With a talent roster that includes How to Dress Well, Holy Other, oOoOO, Clams Casino and
Balam Acab, it's obvious the New York City-based company is broadcasting on its own spectral frequency.
"I think we are all interested in presenting something that isn't easily analyzed or defined," says 25-year old, UK-born label founder Robin Carolan, who runs the operation by himself from a small office with a determined, minimalist DIY approach. "I'd rather people make their own judgments. When you're truly confident in what you're releasing, you can let the music speak for itself."
Carolan made his name in the independent music world through his work
with the UK-based mp3 blog 20 Jazz Funk
Greats. During the summer of 2010 he casually began asking around for
advice on running a record label. Within a week of inquiries, he was offered a
pressing and distribution deal.
"Before I started Tri-Angle I never had any experience of running a label or even working at one, so seeing things progress forced me to learn shit quickly," says Carolan. "It was sink or swim, basically."

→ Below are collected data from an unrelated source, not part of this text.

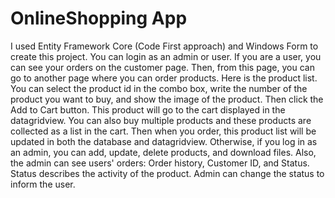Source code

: # OnlineShopping App
I used Entity Framework Core (Code First approach) and Windows Form to create this project.
You can login as an admin or user. If you are a user, you can see your orders on the customer page. Then, from this page, you can go to another page where you can order products. Here is the product list. You can select the product id in the combo box, write the number of the product you want to buy, and show the image of the product. Then click the Add to Cart button. This product will go to the cart displayed in the datagridview. You can also buy multiple products and these products are collected as a list in the cart. Then when you order, this product list will be updated in both the database and datagridview. Otherwise, if you log in as an admin, you can add, update, delete products, and download files. Also, the admin can see users' orders: Order history, Customer ID, and Status. Status describes the activity of the product. Admin can change the status to inform the user.
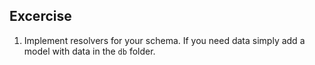## Excercise

1. Implement resolvers for your schema. If you need data simply add a model with data in the `db` folder.
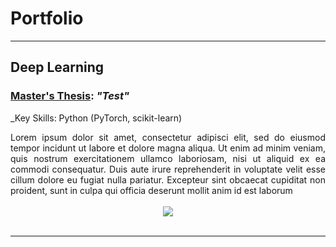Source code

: # Portfolio
---

## Deep Learning

### <ins>Master's Thesis</ins>: *"Test"* <br>

_Key Skills: Python (PyTorch, scikit-learn)

<div style="text-align: justify">
Lorem ipsum dolor sit amet, consectetur adipisci elit, sed do eiusmod tempor incidunt ut labore et dolore magna aliqua. Ut enim ad minim veniam, quis nostrum exercitationem ullamco laboriosam, nisi ut aliquid ex ea commodi consequatur. Duis aute irure reprehenderit in voluptate velit esse cillum dolore eu fugiat nulla pariatur. Excepteur sint obcaecat cupiditat non proident, sunt in culpa qui officia deserunt mollit anim id est laborum
</div>
<br>

<center><img src="images/visualencoding.png"/></center>
<br>

---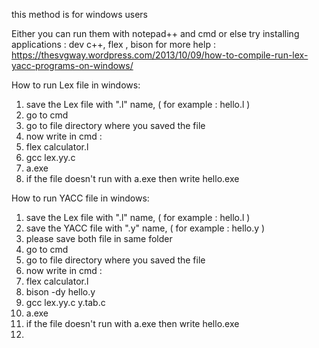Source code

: this method is for windows users

Either you can run them with notepad++ and cmd
or else try installing applications : dev c++, flex , bison
for more help : https://thesvgway.wordpress.com/2013/10/09/how-to-compile-run-lex-yacc-programs-on-windows/




How to run Lex file in windows:

1. save the Lex file with ".l" name, ( for example : hello.l )
2. go to cmd 
3. go to file directory where you saved the file
4. now write in cmd : 
5. flex calculator.l
6. gcc lex.yy.c
7. a.exe 
8. if the file doesn't run with a.exe then write hello.exe



How to run YACC file in windows:

1. save the Lex file with ".l" name, ( for example : hello.l )
2. save the YACC file with ".y" name, ( for example : hello.y )
3. please save both file in same folder
4. go to cmd 
5. go to file directory where you saved the file
6. now write in cmd : 
7. flex calculator.l
8. bison -dy hello.y
9. gcc lex.yy.c y.tab.c
10. a.exe 
11. if the file doesn't run with a.exe then write hello.exe
12.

But in that first whirlwind week, Carolan managed to stumble upon the minimal two-song MySpace page of a 19-year-old electronic musician in Mechanicsburg, PA. After listening to the atmospheric, dubstep track "See Birds," Carolan knew Alec Koone, otherwise known as Balam Acab, would be the first artist for his nascent label.
"The fact that I couldn't really get a handle on what I was listening to excited me massively," says Carolan. "The music seemed to inhabit its own, very private world and 'See Birds' seemed like parallel universe pop classic to me. I knew I had to work with him."

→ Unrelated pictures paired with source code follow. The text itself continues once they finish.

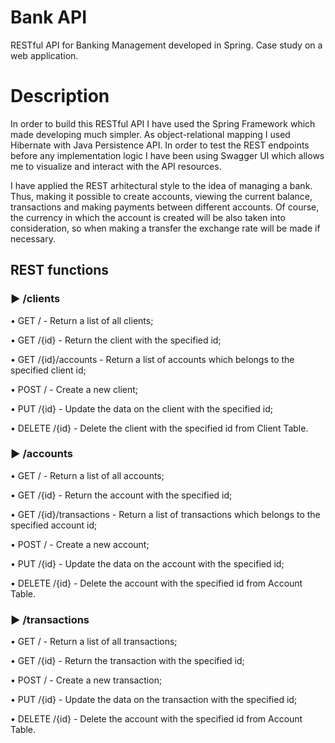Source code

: # Bank API


RESTful API for Banking Management developed in Spring. Case study on a web application.

# Description

In order to build this RESTful API I have used the Spring Framework which made
developing much simpler. As object-relational mapping I used Hibernate with Java
Persistence API. In order to test the REST endpoints before any implementation logic
I have been using Swagger UI which allows me to visualize and interact with the API
resources.

I have applied the REST arhitectural style to the idea of managing a bank. Thus,
making it possible to create accounts, viewing the current balance, transactions and
making payments between different accounts. Of course, the currency in which the
account is created will be also taken into consideration, so when making a transfer the
exchange rate will be made if necessary.

## REST functions

### ► /clients
• GET / - Return a list of all clients;

• GET /{id} - Return the client with the specified id;

• GET /{id}/accounts - Return a list of accounts which belongs to the specified client id;

• POST / - Create a new client;

• PUT /{id} - Update the data on the client with the specified id;

• DELETE /{id} - Delete the client with the specified id from Client Table.


### ► /accounts
• GET / - Return a list of all accounts;

• GET /{id} - Return the account with the specified id;

• GET /{id}/transactions - Return a list of transactions which belongs to the specified account id;

• POST / - Create a new account;

• PUT /{id} - Update the data on the account with the specified id;

• DELETE /{id} - Delete the account with the specified id from Account Table.


### ► /transactions
• GET / - Return a list of all transactions;

• GET /{id} - Return the transaction with the specified id;

• POST / - Create a new transaction;

• PUT /{id} - Update the data on the transaction with the specified id;

• DELETE /{id} - Delete the account with the specified id from Account Table.
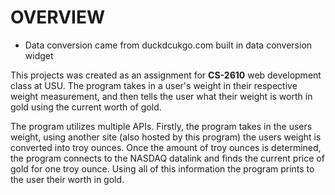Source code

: OVERVIEW
=============================

* Data conversion came from duckdcukgo.com built in data conversion widget 

This projects was created as an assignment for **CS-2610** web development class at USU. The program takes in a user's weight
in their respective weight measurement, and then tells the user what their weight is worth in gold using the current worth of 
gold. 

The program utilizes multiple APIs. Firstly, the program takes in the users weight, using another site (also hosted by this program)
the users weight is converted into troy ounces. Once the amount of troy ounces is determined, the program connects to the NASDAQ
datalink and finds the current price of gold for one troy ounce. Using all of this information the program prints to the user
their worth in gold. 
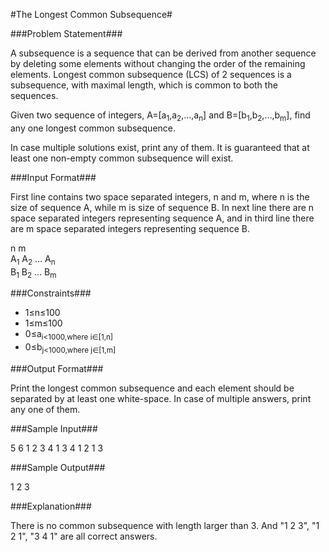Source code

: #The Longest Common Subsequence#


###Problem Statement###

A subsequence is a sequence that can be derived from another sequence by deleting some elements without changing the order of the remaining elements. Longest common subsequence (LCS) of 2 sequences is a subsequence, with maximal length, which is common to both the sequences.

Given two sequence of integers, A=[a<sub>1</sub>,a<sub>2</sub>,…,a<sub>n</sub>] and B=[b<sub>1</sub>,b<sub>2</sub>,…,b<sub>m</sub>], find any one longest common subsequence.

In case multiple solutions exist, print any of them. It is guaranteed that at least one non-empty common subsequence will exist.

###Input Format###

First line contains two space separated integers, n and m, where n is the size of sequence A, while m is size of sequence B. In next line there are n space separated integers representing sequence A, and in third line there are m space separated integers representing sequence B.

n m    
A<sub>1</sub> A<sub>2</sub> … A<sub>n</sub>   
B<sub>1</sub> B<sub>2</sub> … B<sub>m</sub>     

###Constraints###

* 1≤n≤100
* 1≤m≤100
* 0≤a<sub>i<1000,where i∈[1,n]
* 0≤b<sub>j<1000,where j∈[1,m]

###Output Format###

Print the longest common subsequence and each element should be separated by at least one white-space. In case of multiple answers, print any one of them.

###Sample Input###

5 6
1 2 3 4 1
3 4 1 2 1 3

###Sample Output###

1 2 3

###Explanation###

There is no common subsequence with length larger than 3. And "1 2 3", "1 2 1", "3 4 1" are all correct answers.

The "See Birds" single was released in August of 2010 and was followed by four releases over the next nine months by four artists that came to establish the Tri-Angle Records sound: the witch-house disco of oOoOO's EP, the dubstep-infused R+B of How to Dress Well's Love Remains, the harrowing club bangers of Holy Other's With U EP, and the avant-garde instrumental hip-hop of Clams Casino's Rainforest EP.
And now, WONDER/WANDER
brings the label full-circle in its first year of existence for Carolan (who admits he cryied the first time he listened to the album), capping a remarkable run of released music. But while year one may have focused
mostly on EP releases and distinguishing Tri-Angle Records from an
endless sea of like-minded independent labels, Carolan promises coming months for the upstart label will see the production of more full-length albums, all done via the
minimalist, abstract approach at the heart of Tri-Angle.
"I often think about horror movies when I think about my aesthetic approach to the label," says Carolan. "The horror movies that have the most impact, the ones that haunt you longest, are the ones that never totally reveal the identity of the evil at the heart of the story."